In 1873 he came to Springfield and decided to make this city his home. Here he continued his ministerial labors as pastor of the German Baptist church, but after a few years, on account of ill health, he turned his attention to the furniture trade, and remained in active business up to the time of his demise. It would be tautological in this connection to enter into a series of statements showing that he was a man of strong character, of honorable purpose and upright principle, for those have been shadowed forth between the lines of this review. His life was ever in harmony with his professions and his influence was a permeating element for good in every community in which he resided for any length of time. He continued to engage in the retail furniture business up to the time of his demise, his store being located at No. 715 East Washington street. He made for himself a most creditable record in trace circles and enjoyed a good patronage, given him by reason of the excellent stock which he carried and his enterprising methods in all trade transactions.

On the 13th of March, 1874, Mr. Miller was united in marriage to Mrs. Barbara (Wolfring) Kunz, who was born in Germany, March 27, 1834, and is a daughter of Frederick and Elizabeth (Kipp) Wolfring, both of whom were natives of Germany, where they spent their entire lives, the father following the occupation of farming. Mrs. Miller was first married on the 3d of October, 1855, to William Kunz, of Germany, who came to Springfield in an early day and was well known in this city. He conducted a grocery and saloon and continued to make his home here until his death on the 5th of October, 1871. There were six children born of that marriage; William, who married Elizabeth Boissdoirfer and is a farmer, residing in Springfield township; Henry, who married Julia M. Ford and is engaged in the retail furniture business in Springfield; Julius S., a newspaper man of Chicago; Richard F., deceased; Charles F., who married Nellie Koob, and is a furniture merchant of Springfield; and Alice, the wife of Henry Walter, who is employed as a clerk in the freight office of the Chicago, Peoria & St. Louis Railroad Company at Springfield. By her second marriage Mrs. Miller became the mother of one daughter, Clara Lillian, who is now the wife of Henry F. Janssen, a florist of Springfield. They have one child, Raymond Ellsworth, and they reside at No. 109 North State street.
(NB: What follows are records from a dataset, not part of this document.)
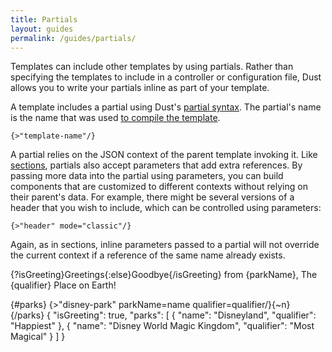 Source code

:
 ```yaml
---
title: Partials
layout: guides
permalink: /guides/partials/
---
```


Templates can include other templates by using partials. Rather than specifying the templates to include in a controller or configuration file, Dust allows you to write your partials inline as part of your template.

A template includes a partial using Dust's [partial syntax](/docs/syntax/#partial). The partial's name is the name that was used [to compile the template](/guides/getting-started/#compiling-dust-templates).

```
{>"template-name"/}
```

A partial relies on the JSON context of the parent template invoking it. Like [sections](/guides/getting-started/#sections), partials also accept parameters that add extra references. By passing more data into the partial using parameters, you can build components that are customized to different contexts without relying on their parent's data. For example, there might be several versions of a header that you wish to include, which can be controlled using parameters:

```
{>"header" mode="classic"/}
```

Again, as in sections, inline parameters passed to a partial will not override the current context if a reference of the same name already exists.

<dust-demo templateName="disney-park" hideOutput="true">
<dust-demo-template showTemplateName="true">
<p>{?isGreeting}Greetings{:else}Goodbye{/isGreeting} from {parkName}, The {qualifier} Place on Earth!</p>
</dust-demo-template>
</dust-demo>

<dust-demo templateName="disney">
<dust-demo-template showTemplateName="true">
{#parks}
  {>"disney-park" parkName=name qualifier=qualifier/}{~n}
{/parks}
</dust-demo-template>
<dust-demo-json>
{
  "isGreeting": true,
  "parks": [
    {
      "name": "Disneyland",
      "qualifier": "Happiest"
    },
    {
      "name": "Disney World Magic Kingdom",
      "qualifier": "Most Magical"
    }
  ]
}
</dust-demo-json>
</dust-demo>
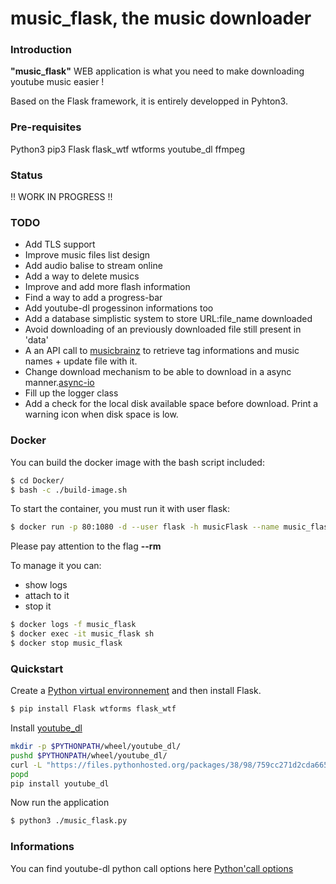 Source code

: # music_flask, the music downloader

### Introduction

<b>"music_flask"</b> WEB application is what you need to make downloading youtube music easier !

Based on the Flask framework, it is entirely developped in Pyhton3.

### Pre-requisites

<p>
  Python3
  pip3
  Flask
  flask_wtf
  wtforms
  youtube_dl
  ffmpeg
</p>

### Status

!! WORK IN PROGRESS !!

### TODO

- Add TLS support
- Improve music files list design
- Add audio balise to stream online
- Add a way to delete musics
- Improve and add more flash information
- Find a way to add a progress-bar
- Add youtube-dl progessinon informations too
- Add a database simplistic system to store URL:file_name downloaded
- Avoid downloading of an previously downloaded file still present in 'data'
- A an API call to [musicbrainz](https://musicbrainz.org/) to retrieve tag informations and music names + update file with it.
- Change download mechanism to be able to download in a async manner.[async-io](https://docs.python.org/3/library/asyncio.html)
- Fill up the logger class
- Add a check for the local disk available space before download. Print a warning icon when disk space is low.

### Docker

You can build the docker image with the bash script included:

```bash
$ cd Docker/
$ bash -c ./build-image.sh
```

To start the container, you must run it with user flask:

```bash
$ docker run -p 80:1080 -d --user flask -h musicFlask --name music_flask --rm music_flask:latest
```

Please pay attention to the flag <b>--rm</b>

To manage it you can:
  - show logs
  - attach to it
  - stop it

```bash
$ docker logs -f music_flask
$ docker exec -it music_flask sh
$ docker stop music_flask
```

### Quickstart

Create a [Python virtual environnement](https://virtualenv.pypa.io/en/stable/ "Python virtualenv") and then install Flask.

```bash
$ pip install Flask wtforms flask_wtf
```

Install [youtube_dl](https://github.com/rg3/youtube-dl/blob/master/README.md#readme "Documentation youtube_dl")
```bash
mkdir -p $PYTHONPATH/wheel/youtube_dl/
pushd $PYTHONPATH/wheel/youtube_dl/
curl -L "https://files.pythonhosted.org/packages/38/98/759cc271d2cda665671a835689b3fb5c5dcd6a3a3cdaf81164dd270cb263/youtube_dl-2018.4.16-py2.py3-none-any.whl" -O
popd
pip install youtube_dl
```

Now run the application

```bash
$ python3 ./music_flask.py
```

### Informations

You can find youtube-dl python call options here [Python'call options](https://github.com/rg3/youtube-dl/blob/3e4cedf9e8cd3157df2457df7274d0c842421945/youtube_dl/YoutubeDL.py#L137-L312 "Options")

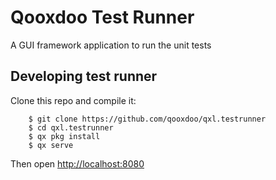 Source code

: # Qooxdoo Test Runner

A GUI framework application to run the unit tests

## Developing test runner
Clone this repo and compile it:

```
    $ git clone https://github.com/qooxdoo/qxl.testrunner
    $ cd qxl.testrunner
    $ qx pkg install
    $ qx serve
```
Then open [http://localhost:8080](http://localhost:8080)

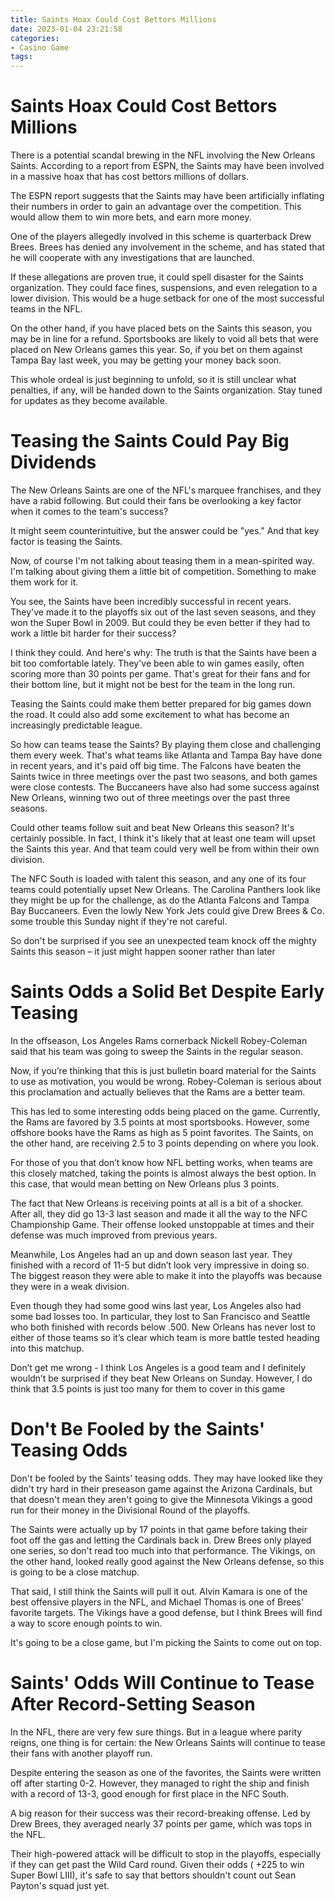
```yaml
---
title: Saints Hoax Could Cost Bettors Millions
date: 2023-01-04 23:21:58
categories:
- Casino Game
tags:
---
```



#  Saints Hoax Could Cost Bettors Millions

There is a potential scandal brewing in the NFL involving the New Orleans Saints. According to a report from ESPN, the Saints may have been involved in a massive hoax that has cost bettors millions of dollars.

The ESPN report suggests that the Saints may have been artificially inflating their numbers in order to gain an advantage over the competition. This would allow them to win more bets, and earn more money.

One of the players allegedly involved in this scheme is quarterback Drew Brees. Brees has denied any involvement in the scheme, and has stated that he will cooperate with any investigations that are launched.

If these allegations are proven true, it could spell disaster for the Saints organization. They could face fines, suspensions, and even relegation to a lower division. This would be a huge setback for one of the most successful teams in the NFL.

On the other hand, if you have placed bets on the Saints this season, you may be in line for a refund. Sportsbooks are likely to void all bets that were placed on New Orleans games this year. So, if you bet on them against Tampa Bay last week, you may be getting your money back soon.

This whole ordeal is just beginning to unfold, so it is still unclear what penalties, if any, will be handed down to the Saints organization. Stay tuned for updates as they become available.

#  Teasing the Saints Could Pay Big Dividends

The New Orleans Saints are one of the NFL's marquee franchises, and they have a rabid following. But could their fans be overlooking a key factor when it comes to the team's success?

It might seem counterintuitive, but the answer could be "yes." And that key factor is teasing the Saints.

Now, of course I'm not talking about teasing them in a mean-spirited way. I'm talking about giving them a little bit of competition. Something to make them work for it.

You see, the Saints have been incredibly successful in recent years. They've made it to the playoffs six out of the last seven seasons, and they won the Super Bowl in 2009. But could they be even better if they had to work a little bit harder for their success?

I think they could. And here's why: The truth is that the Saints have been a bit too comfortable lately. They've been able to win games easily, often scoring more than 30 points per game. That's great for their fans and for their bottom line, but it might not be best for the team in the long run.

Teasing the Saints could make them better prepared for big games down the road. It could also add some excitement to what has become an increasingly predictable league.

So how can teams tease the Saints? By playing them close and challenging them every week. That's what teams like Atlanta and Tampa Bay have done in recent years, and it's paid off big time. The Falcons have beaten the Saints twice in three meetings over the past two seasons, and both games were close contests. The Buccaneers have also had some success against New Orleans, winning two out of three meetings over the past three seasons.

Could other teams follow suit and beat New Orleans this season? It's certainly possible. In fact, I think it's likely that at least one team will upset the Saints this year. And that team could very well be from within their own division.

The NFC South is loaded with talent this season, and any one of its four teams could potentially upset New Orleans. The Carolina Panthers look like they might be up for the challenge, as do the Atlanta Falcons and Tampa Bay Buccaneers. Even the lowly New York Jets could give Drew Brees & Co. some trouble this Sunday night if they're not careful.


So don't be surprised if you see an unexpected team knock off the mighty Saints this season – it just might happen sooner rather than later

#  Saints Odds a Solid Bet Despite Early Teasing

In the offseason, Los Angeles Rams cornerback Nickell Robey-Coleman said that his team was going to sweep the Saints in the regular season.

Now, if you’re thinking that this is just bulletin board material for the Saints to use as motivation, you would be wrong. Robey-Coleman is serious about this proclamation and actually believes that the Rams are a better team.

This has led to some interesting odds being placed on the game. Currently, the Rams are favored by 3.5 points at most sportsbooks. However, some offshore books have the Rams as high as 5 point favorites. The Saints, on the other hand, are receiving 2.5 to 3 points depending on where you look.

For those of you that don’t know how NFL betting works, when teams are this closely matched, taking the points is almost always the best option. In this case, that would mean betting on New Orleans plus 3 points.

The fact that New Orleans is receiving points at all is a bit of a shocker. After all, they did go 13-3 last season and made it all the way to the NFC Championship Game. Their offense looked unstoppable at times and their defense was much improved from previous years.

Meanwhile, Los Angeles had an up and down season last year. They finished with a record of 11-5 but didn’t look very impressive in doing so. The biggest reason they were able to make it into the playoffs was because they were in a weak division.

Even though they had some good wins last year, Los Angeles also had some bad losses too. In particular, they lost to San Francisco and Seattle who both finished with records below .500. New Orleans has never lost to either of those teams so it’s clear which team is more battle tested heading into this matchup.

Don’t get me wrong - I think Los Angeles is a good team and I definitely wouldn’t be surprised if they beat New Orleans on Sunday. However, I do think that 3.5 points is just too many for them to cover in this game

#  Don't Be Fooled by the Saints' Teasing Odds

Don't be fooled by the Saints' teasing odds. They may have looked like they didn't try hard in their preseason game against the Arizona Cardinals, but that doesn't mean they aren't going to give the Minnesota Vikings a good run for their money in the Divisional Round of the playoffs.

The Saints were actually up by 17 points in that game before taking their foot off the gas and letting the Cardinals back in. Drew Brees only played one series, so don't read too much into that performance. The Vikings, on the other hand, looked really good against the New Orleans defense, so this is going to be a close matchup.

That said, I still think the Saints will pull it out. Alvin Kamara is one of the best offensive players in the NFL, and Michael Thomas is one of Brees' favorite targets. The Vikings have a good defense, but I think Brees will find a way to score enough points to win.

It's going to be a close game, but I'm picking the Saints to come out on top.

#  Saints' Odds Will Continue to Tease After Record-Setting Season

In the NFL, there are very few sure things. But in a league where parity reigns, one thing is for certain: the New Orleans Saints will continue to tease their fans with another playoff run.

Despite entering the season as one of the favorites, the Saints were written off after starting 0-2. However, they managed to right the ship and finish with a record of 13-3, good enough for first place in the NFC South.

A big reason for their success was their record-breaking offense. Led by Drew Brees, they averaged nearly 37 points per game, which was tops in the NFL.

Their high-powered attack will be difficult to stop in the playoffs, especially if they can get past the Wild Card round. Given their odds ( +225 to win Super Bowl LIII), it's safe to say that bettors shouldn't count out Sean Payton's squad just yet.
Mr. Miller was an advocate of Republican principles and after his marriage he and his wife united with the German Methodist Episcopal church of Springfield, in which they became active and influential workers. In the spring of 1891 Mr. Miller became ill and disposed of his business, and afterward went to Eureka Springs, Arkansas, in the hope of benefitting his health, but there died on the 6th of December, 1891. He was well known as a successful business man of this city, but it was not his prosperity that endeared him to his friends, but his kindly spirit, his charitable thought, his ready sympathy and willing assistance. He made his religion a part of his daily life and so lived as to win the honor and respect of his fellow men. His death, therefore, was the occasion of a sorrow that was at once general and sincere and though thirteen years have come and gone since he departed this life his memory is yet cherished by many who knew him. Mrs. Miller has recently sold her residence property to her son-in-law, Mr. Janssen, with whom, however, she makes her home, at No. 109 North State street.